Monday, November 30, 2009

November's not for sissies

How to cram the last 5 weeks in one blog post? Halloween weekend was a celebration of the last weekend of freedom before my return to being a slave to my pager, to TFM and to the needs of patients, colleagues and administration. I enjoyed it fully with a weekend in Seattle, playing a remarkable concert with RCB to a sold out house. Our concert theme was TV Land, complete with a LGBT and Ally friendly Brady Bunch video and sing along (below!!).


I dressed as a mad scientist last year. This year I was daddy Warbucks, complete with a bald head, three piece tux and pocket watch. I also had with me a pretty convincing Orphan Annie!

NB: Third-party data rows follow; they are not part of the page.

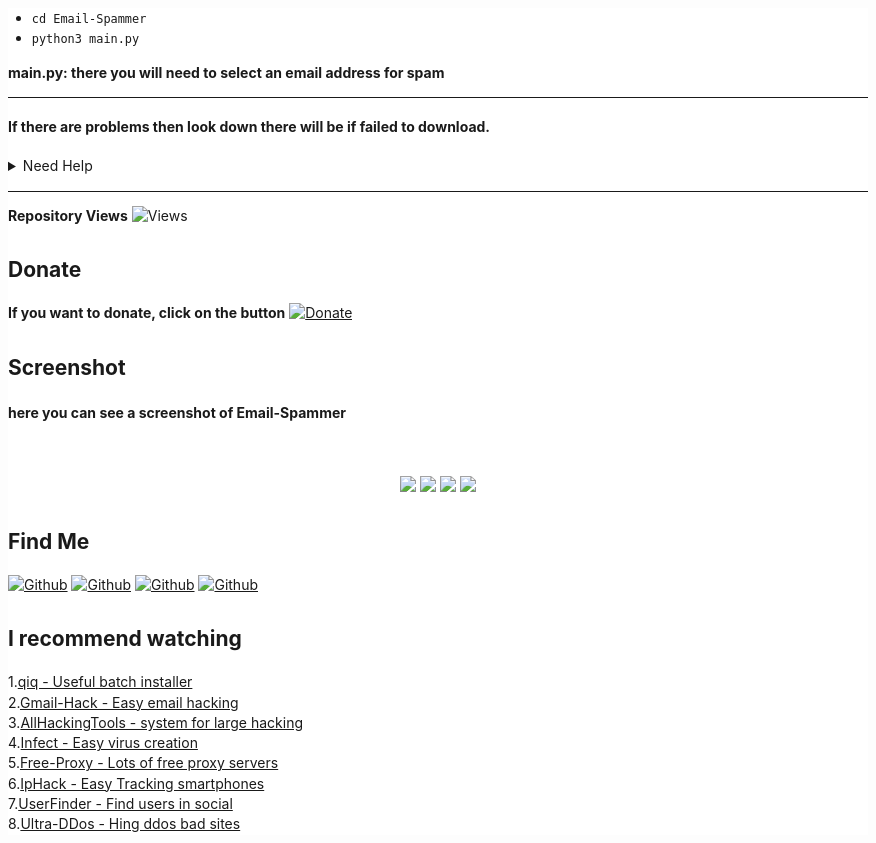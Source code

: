 * `cd Email-Spammer`
* `python3 main.py`

**main.py: there you will need to select an email address for spam <br>**

------

#### If there are problems then look down there will be if failed to download.

<details id="missing-code-coverage"><summary>Need Help</summary></details>

-------

**Repository Views** ![Views](https://profile-counter.glitch.me/EmailSpammer/count.svg)

## Donate

**If you want to donate, click on the button**
<a href="https://www.buymeacoffee.com/misakorzik"><img title="Donate" src="https://img.shields.io/badge/Donate-EmailSpamer-yellow?style=for-the-badge&logo=github"></a>

## Screenshot

#### here you can see a screenshot of Email-Spammer
<br>
<p align="center">
<img width="49.1%" src="https://raw.githubusercontent.com/mishakorzik/Email-Spammer/main/src/IMG_20211018_221028.jpg"/> 
  <img width="49.1%" src="https://raw.githubusercontent.com/mishakorzik/Email-Spammer/main/src/IMG_20211018_221205.jpg"/> 
  <img width="49.1%" src="https://raw.githubusercontent.com/mishakorzik/Email-Spammer/main/src/IMG_20211018_221358.jpg"/> 
<img width="49.1%" src="https://raw.githubusercontent.com/mishakorzik/Email-Spammer/main/src/IMG_20211018_221605.jpg"/>
</p>

## Find Me 
[![Github](https://img.shields.io/badge/TELEGRAM-MishaKorzhik-orange?style=for-the-badge&logo=telegram)](https://t.me/ubp2q)
[![Github](https://img.shields.io/badge/GitHub-MishaKorzhik-yellow?style=for-the-badge&logo=github)](https://github.com/mishakorzik)
[![Github](https://img.shields.io/badge/Twitter-MishaKorzhik-blue?style=for-the-badge&logo=twitter)](https://twitter.com/MishaKorzhik)
[![Github](https://img.shields.io/badge/Discord-He1Zen-blue?style=for-the-badge&logo=discord)](https://discord.gg/xwpMuMYW57)

## I recommend watching

1.<a href="https://github.com/mishakorzik/qiq">qiq - Useful batch installer</a> <br>
2.<a href="https://github.com/mishakorzik/Gmail-Hack">Gmail-Hack - Easy email hacking</a> <br>
3.<a href="https://github.com/mishakorzik/AllHackingTools">AllHackingTools - system for large hacking</a> <br>
4.<a href="https://github.com/mishakorzik/Infect">Infect - Easy virus creation</a> <br>
5.<a href="https://github.com/mishakorzik/Free-Proxy">Free-Proxy - Lots of free proxy servers</a> <br>
6.<a href="https://github.com/mishakorzik/IpHack">IpHack - Easy Tracking smartphones</a> <br>
7.<a href="https://github.com/mishakorzik/UserFinder">UserFinder - Find users in social</a> <br>
8.<a href="https://github.com/mishakorzik/Ultra-DDos">Ultra-DDos - Hing ddos bad sites</a> <br>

November rolled in like a steam truck and plowed pretty quickly over the peace and balance I had spent most of October carefully cultivating. My grandfather, not a month after his 99th birthday, died. It feels like one minute he’s doing his morning calisthenics, shoving 5-dollar bills in my hand, telling the same jokes he told me last time I visited. Then, the next minute, my mother calls to tell me he’s dying. In a way, it was a good way to go, relatively quickly with people you love by your side. His funeral was in Ft. Lauderdale, Florida in a plot adjacent to my Grandmother, Minna. My mother and her sister, their two children, and the five of us cousins were able to make it. A pretty amazing event. I can’t even recall the last time all five cousins were in one place. I think it would have made Grandpa very happy to see us all.


The most riotous part of the funeral (yes, we put the fun in funeral) is hard to pick out. Getting lost in a minivan with family had its charms. Mother’s quirks were particularly funny – in that van adventure she must’ve called her sister 2 dozen times announcing each intersection as we passed it to make sure she knew we were finally going the right way. Self-depreciating humor was rampant and the men poked fun at the suggestion of their submission to the powerful Jewish women in my family. We Detroiters had stories of being held up at gunpoint, Black Panther and police evasion, and mayoral corruption (circa 1970’s and 80’s – how retro! Funny how little things have changed). Somehow, even the darkest jokes coaxed everyone into laugher at one point or another. The resident Catholic even managed to get a few colorful nun jokes in there.


From the funeral I basically went right back to work, where I found my fellow residents falling out here and there, felled by the flu or other family emergency. I worked twice as hard as I had anticipated, filling in on extra clinics, working as back up on the weekends, working on my elective at an HIV clinic in Tacoma. Not to mention a number of presentations I’ve done over the month: formal, informal, at meetings, teaching sessions and the like. In fact, instead of writing this blog post, I should be preparing a presentation on the culturally competent care of transgender patients and a quick overview on hormone therapy and standards of care. But, I’m not! Or, rather I should be working on my research for my 3rd year project. But, obviously, I’m not.


Thanksgiving 2 years ago I was on call at the hospital, getting pimped in the morning by ruthless (er, invested) teachers and feeding my sorrows in the afternoon with 12-hour-old, 3,000-calorie cinnamon rolls listening to cheerful voicemails from my family’s respective celebrations. Last year was a huge improvement. While I still had to work too much to travel, I did find some time to enjoy Thanksgiving Seattle-style with sushi and salmon at my cousin’s place surrounded by a number of relatives from around Washington State. I also had the immense joy of busting my chops Christmas Caroling with Renegayde.



This year traveling far was out of the question as the time off was not guaranteed, and the two days of traveling it would take to get to anything in the Central or Eastern time zone would make the trip essentially futile (and maybe more stress than its worth). So, Karin and I opted to hit up a beach on the Oregon coast. We were pleased to have some sunlight and enjoyed the hotel hot tub and in-room fireplace. Always non-conformists, we walked the beaches on the windy day and flew a kite on the calm and sunny day (pic at left). We visited bookstores and toy stores and tried to whale watch, however, as I lifted the binoculars to my face to try and spot a spouting behemoth the woman working at the whale watching center mentioned to another employee that "there's nothing out there this time of year". No whales. Maybe in a few weeks. Alas, before I could even focus the binoculars, I put them back on the table. They were probably teeming with bacteria anyway, and we were much better off eating bagfuls of salt-water taffy driving up Highway 101 admiring the view.